• **WORK TASK**:
Each line of the entries below that includes "Integer" belongs in your answer.

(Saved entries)

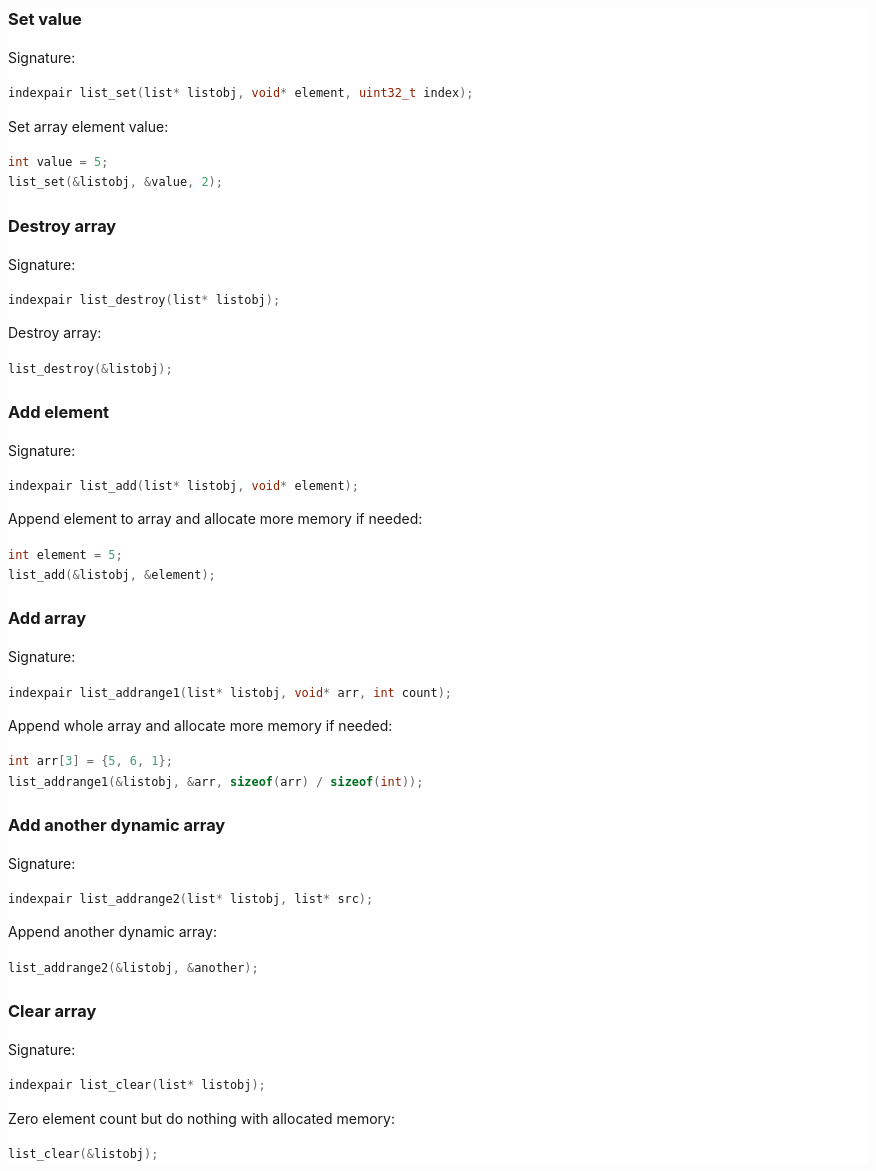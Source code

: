 ### Set value
Signature:
```c
indexpair list_set(list* listobj, void* element, uint32_t index);
```
Set array element value:
```c
int value = 5;
list_set(&listobj, &value, 2);
```

### Destroy array
Signature:
```c
indexpair list_destroy(list* listobj);
```
Destroy array:
```c
list_destroy(&listobj);
```

### Add element
Signature:
```c
indexpair list_add(list* listobj, void* element);
```
Append element to array and allocate more memory if needed:
```c
int element = 5;
list_add(&listobj, &element);
```

### Add array
Signature:
```c
indexpair list_addrange1(list* listobj, void* arr, int count);
```
Append whole array and allocate more memory if needed:
```c
int arr[3] = {5, 6, 1};
list_addrange1(&listobj, &arr, sizeof(arr) / sizeof(int));
```

### Add another dynamic array
Signature:
```c
indexpair list_addrange2(list* listobj, list* src);
```
Append another dynamic array:
```c
list_addrange2(&listobj, &another);
```

### Clear array
Signature:
```c
indexpair list_clear(list* listobj);
```
Zero element count but do nothing with allocated memory:
```c
list_clear(&listobj);
```
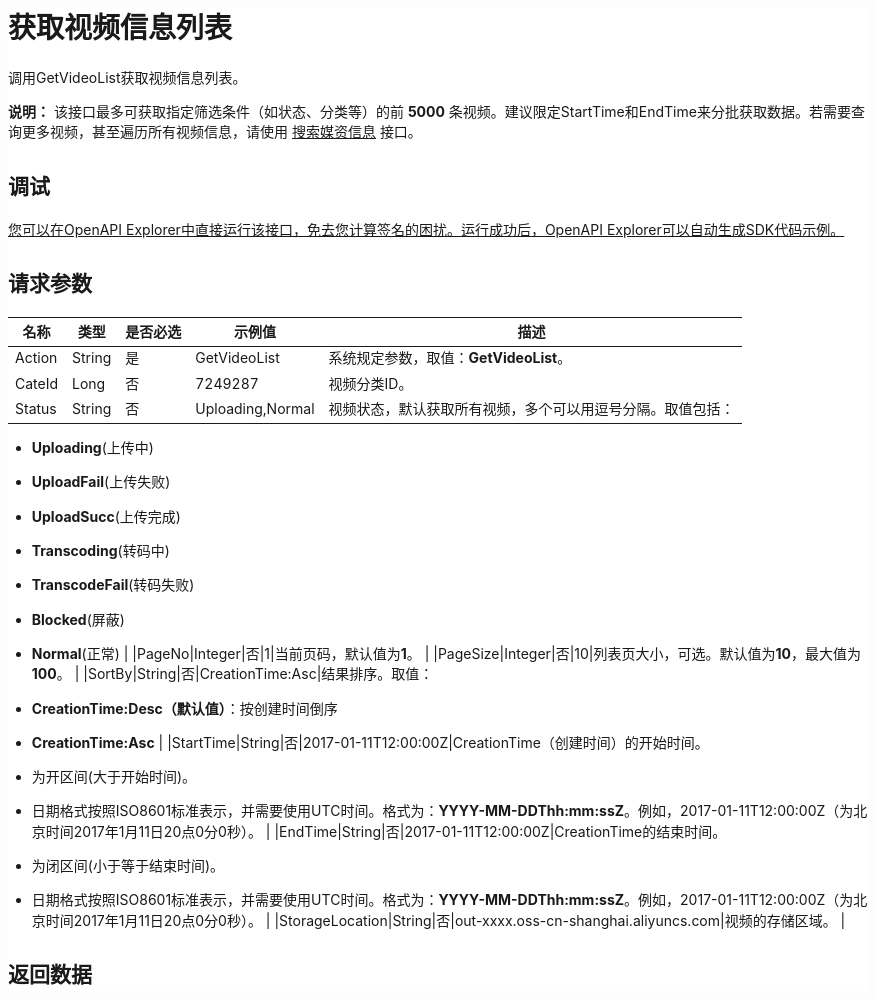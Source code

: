 # 获取视频信息列表

调用GetVideoList获取视频信息列表。

**说明：** 该接口最多可获取指定筛选条件（如状态、分类等）的前 **5000** 条视频。建议限定StartTime和EndTime来分批获取数据。若需要查询更多视频，甚至遍历所有视频信息，请使用 [搜索媒资信息](~~86044~~) 接口。

## 调试

[您可以在OpenAPI Explorer中直接运行该接口，免去您计算签名的困扰。运行成功后，OpenAPI Explorer可以自动生成SDK代码示例。](https://api.aliyun.com/#product=vod&api=GetVideoList&type=RPC&version=2017-03-21)

## 请求参数

|名称|类型|是否必选|示例值|描述|
|--|--|----|---|--|
|Action|String|是|GetVideoList|系统规定参数，取值：**GetVideoList**。 |
|CateId|Long|否|7249287|视频分类ID。 |
|Status|String|否|Uploading,Normal|视频状态，默认获取所有视频，多个可以用逗号分隔。取值包括：

 -   **Uploading**\(上传中\)
-   **UploadFail**\(上传失败\)
-   **UploadSucc**\(上传完成\)
-   **Transcoding**\(转码中\)
-   **TranscodeFail**\(转码失败\)
-   **Blocked**\(屏蔽\)
-   **Normal**\(正常\) |
|PageNo|Integer|否|1|当前页码，默认值为**1**。 |
|PageSize|Integer|否|10|列表页大小，可选。默认值为**10**，最大值为**100**。 |
|SortBy|String|否|CreationTime:Asc|结果排序。取值：

 -   **CreationTime:Desc（默认值）**：按创建时间倒序
-   **CreationTime:Asc** |
|StartTime|String|否|2017-01-11T12:00:00Z|CreationTime（创建时间）的开始时间。

 -   为开区间\(大于开始时间\)。
-   日期格式按照ISO8601标准表示，并需要使用UTC时间。格式为：**YYYY-MM-DDThh:mm:ssZ**。例如，2017-01-11T12:00:00Z（为北京时间2017年1月11日20点0分0秒）。 |
|EndTime|String|否|2017-01-11T12:00:00Z|CreationTime的结束时间。

 -   为闭区间\(小于等于结束时间\)。
-   日期格式按照ISO8601标准表示，并需要使用UTC时间。格式为：**YYYY-MM-DDThh:mm:ssZ**。例如，2017-01-11T12:00:00Z（为北京时间2017年1月11日20点0分0秒）。 |
|StorageLocation|String|否|out-xxxx.oss-cn-shanghai.aliyuncs.com|视频的存储区域。 |

## 返回数据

• **EXERCISE RESPONSE**:
|PageNo|Integer|否|1|当前页码，默认值为**1**。 |
|PageSize|Integer|否|10|列表页大小，可选。默认值为**10**，最大值为**100**。 |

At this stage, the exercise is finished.